YOUR TASK:
Please write out the whole listing that follows exactly; the pictures stay out.

EXERCISE DATA section start

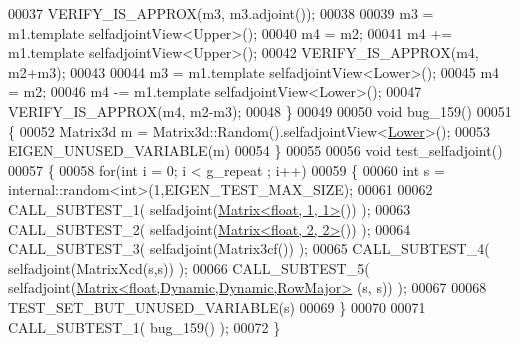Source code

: \begin{DoxyCode}
00037   VERIFY\_IS\_APPROX(m3, m3.adjoint());
00038 
00039   m3 = m1.template selfadjointView<Upper>();
00040   m4 = m2;
00041   m4 += m1.template selfadjointView<Upper>();
00042   VERIFY\_IS\_APPROX(m4, m2+m3);
00043 
00044   m3 = m1.template selfadjointView<Lower>();
00045   m4 = m2;
00046   m4 -= m1.template selfadjointView<Lower>();
00047   VERIFY\_IS\_APPROX(m4, m2-m3);
00048 \}
00049 
00050 \textcolor{keywordtype}{void} bug\_159()
00051 \{
00052   Matrix3d m = Matrix3d::Random().selfadjointView<\hyperlink{group__enums_gga39e3366ff5554d731e7dc8bb642f83cda891792b8ed394f7607ab16dd716f60e6}{Lower}>();
00053   EIGEN\_UNUSED\_VARIABLE(m)
00054 \}
00055 
00056 \textcolor{keywordtype}{void} test\_selfadjoint()
00057 \{
00058   \textcolor{keywordflow}{for}(\textcolor{keywordtype}{int} i = 0; i < g\_repeat ; i++)
00059   \{
00060     \textcolor{keywordtype}{int} s = internal::random<int>(1,EIGEN\_TEST\_MAX\_SIZE);
00061 
00062     CALL\_SUBTEST\_1( selfadjoint(\hyperlink{group___core___module_class_eigen_1_1_matrix}{Matrix<float, 1, 1>}()) );
00063     CALL\_SUBTEST\_2( selfadjoint(\hyperlink{group___core___module_class_eigen_1_1_matrix}{Matrix<float, 2, 2>}()) );
00064     CALL\_SUBTEST\_3( selfadjoint(Matrix3cf()) );
00065     CALL\_SUBTEST\_4( selfadjoint(MatrixXcd(s,s)) );
00066     CALL\_SUBTEST\_5( selfadjoint(\hyperlink{group___core___module_class_eigen_1_1_matrix}{Matrix<float,Dynamic,Dynamic,RowMajor>}
      (s, s)) );
00067     
00068     TEST\_SET\_BUT\_UNUSED\_VARIABLE(s)
00069   \}
00070   
00071   CALL\_SUBTEST\_1( bug\_159() );
00072 \}
\end{DoxyCode}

EXERCISE DATA section end

OUTPUT OF THE EXERCISE:
Source code

: \begin{DoxyCode}
00037   VERIFY\_IS\_APPROX(m3, m3.adjoint());
00038 
00039   m3 = m1.template selfadjointView<Upper>();
00040   m4 = m2;
00041   m4 += m1.template selfadjointView<Upper>();
00042   VERIFY\_IS\_APPROX(m4, m2+m3);
00043 
00044   m3 = m1.template selfadjointView<Lower>();
00045   m4 = m2;
00046   m4 -= m1.template selfadjointView<Lower>();
00047   VERIFY\_IS\_APPROX(m4, m2-m3);
00048 \}
00049 
00050 \textcolor{keywordtype}{void} bug\_159()
00051 \{
00052   Matrix3d m = Matrix3d::Random().selfadjointView<\hyperlink{group__enums_gga39e3366ff5554d731e7dc8bb642f83cda891792b8ed394f7607ab16dd716f60e6}{Lower}>();
00053   EIGEN\_UNUSED\_VARIABLE(m)
00054 \}
00055 
00056 \textcolor{keywordtype}{void} test\_selfadjoint()
00057 \{
00058   \textcolor{keywordflow}{for}(\textcolor{keywordtype}{int} i = 0; i < g\_repeat ; i++)
00059   \{
00060     \textcolor{keywordtype}{int} s = internal::random<int>(1,EIGEN\_TEST\_MAX\_SIZE);
00061 
00062     CALL\_SUBTEST\_1( selfadjoint(\hyperlink{group___core___module_class_eigen_1_1_matrix}{Matrix<float, 1, 1>}()) );
00063     CALL\_SUBTEST\_2( selfadjoint(\hyperlink{group___core___module_class_eigen_1_1_matrix}{Matrix<float, 2, 2>}()) );
00064     CALL\_SUBTEST\_3( selfadjoint(Matrix3cf()) );
00065     CALL\_SUBTEST\_4( selfadjoint(MatrixXcd(s,s)) );
00066     CALL\_SUBTEST\_5( selfadjoint(\hyperlink{group___core___module_class_eigen_1_1_matrix}{Matrix<float,Dynamic,Dynamic,RowMajor>}
      (s, s)) );
00067     
00068     TEST\_SET\_BUT\_UNUSED\_VARIABLE(s)
00069   \}
00070   
00071   CALL\_SUBTEST\_1( bug\_159() );
00072 \}
\end{DoxyCode}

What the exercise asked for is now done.